Apart from the pictures, return every line of the listing exactly.

'''

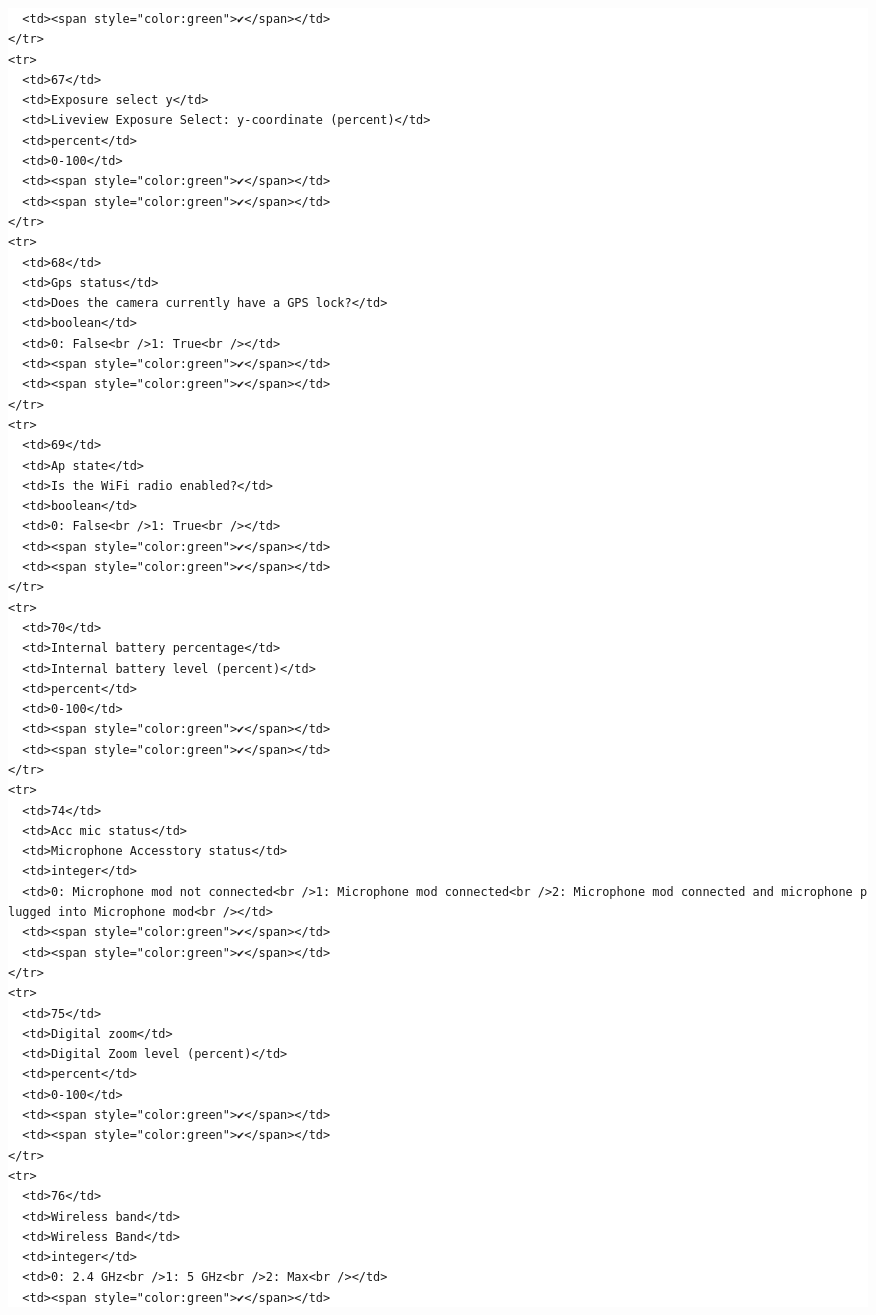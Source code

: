       <td><span style="color:green">✔</span></td>
    </tr>
    <tr>
      <td>67</td>
      <td>Exposure select y</td>
      <td>Liveview Exposure Select: y-coordinate (percent)</td>
      <td>percent</td>
      <td>0-100</td>
      <td><span style="color:green">✔</span></td>
      <td><span style="color:green">✔</span></td>
    </tr>
    <tr>
      <td>68</td>
      <td>Gps status</td>
      <td>Does the camera currently have a GPS lock?</td>
      <td>boolean</td>
      <td>0: False<br />1: True<br /></td>
      <td><span style="color:green">✔</span></td>
      <td><span style="color:green">✔</span></td>
    </tr>
    <tr>
      <td>69</td>
      <td>Ap state</td>
      <td>Is the WiFi radio enabled?</td>
      <td>boolean</td>
      <td>0: False<br />1: True<br /></td>
      <td><span style="color:green">✔</span></td>
      <td><span style="color:green">✔</span></td>
    </tr>
    <tr>
      <td>70</td>
      <td>Internal battery percentage</td>
      <td>Internal battery level (percent)</td>
      <td>percent</td>
      <td>0-100</td>
      <td><span style="color:green">✔</span></td>
      <td><span style="color:green">✔</span></td>
    </tr>
    <tr>
      <td>74</td>
      <td>Acc mic status</td>
      <td>Microphone Accesstory status</td>
      <td>integer</td>
      <td>0: Microphone mod not connected<br />1: Microphone mod connected<br />2: Microphone mod connected and microphone plugged into Microphone mod<br /></td>
      <td><span style="color:green">✔</span></td>
      <td><span style="color:green">✔</span></td>
    </tr>
    <tr>
      <td>75</td>
      <td>Digital zoom</td>
      <td>Digital Zoom level (percent)</td>
      <td>percent</td>
      <td>0-100</td>
      <td><span style="color:green">✔</span></td>
      <td><span style="color:green">✔</span></td>
    </tr>
    <tr>
      <td>76</td>
      <td>Wireless band</td>
      <td>Wireless Band</td>
      <td>integer</td>
      <td>0: 2.4 GHz<br />1: 5 GHz<br />2: Max<br /></td>
      <td><span style="color:green">✔</span></td>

'''

▶ SOLUTION FOR THIS PROBLEM
Source code

:       <td><span style="color:green">✔</span></td>
    </tr>
    <tr>
      <td>67</td>
      <td>Exposure select y</td>
      <td>Liveview Exposure Select: y-coordinate (percent)</td>
      <td>percent</td>
      <td>0-100</td>
      <td><span style="color:green">✔</span></td>
      <td><span style="color:green">✔</span></td>
    </tr>
    <tr>
      <td>68</td>
      <td>Gps status</td>
      <td>Does the camera currently have a GPS lock?</td>
      <td>boolean</td>
      <td>0: False<br />1: True<br /></td>
      <td><span style="color:green">✔</span></td>
      <td><span style="color:green">✔</span></td>
    </tr>
    <tr>
      <td>69</td>
      <td>Ap state</td>
      <td>Is the WiFi radio enabled?</td>
      <td>boolean</td>
      <td>0: False<br />1: True<br /></td>
      <td><span style="color:green">✔</span></td>
      <td><span style="color:green">✔</span></td>
    </tr>
    <tr>
      <td>70</td>
      <td>Internal battery percentage</td>
      <td>Internal battery level (percent)</td>
      <td>percent</td>
      <td>0-100</td>
      <td><span style="color:green">✔</span></td>
      <td><span style="color:green">✔</span></td>
    </tr>
    <tr>
      <td>74</td>
      <td>Acc mic status</td>
      <td>Microphone Accesstory status</td>
      <td>integer</td>
      <td>0: Microphone mod not connected<br />1: Microphone mod connected<br />2: Microphone mod connected and microphone plugged into Microphone mod<br /></td>
      <td><span style="color:green">✔</span></td>
      <td><span style="color:green">✔</span></td>
    </tr>
    <tr>
      <td>75</td>
      <td>Digital zoom</td>
      <td>Digital Zoom level (percent)</td>
      <td>percent</td>
      <td>0-100</td>
      <td><span style="color:green">✔</span></td>
      <td><span style="color:green">✔</span></td>
    </tr>
    <tr>
      <td>76</td>
      <td>Wireless band</td>
      <td>Wireless Band</td>
      <td>integer</td>
      <td>0: 2.4 GHz<br />1: 5 GHz<br />2: Max<br /></td>
      <td><span style="color:green">✔</span></td>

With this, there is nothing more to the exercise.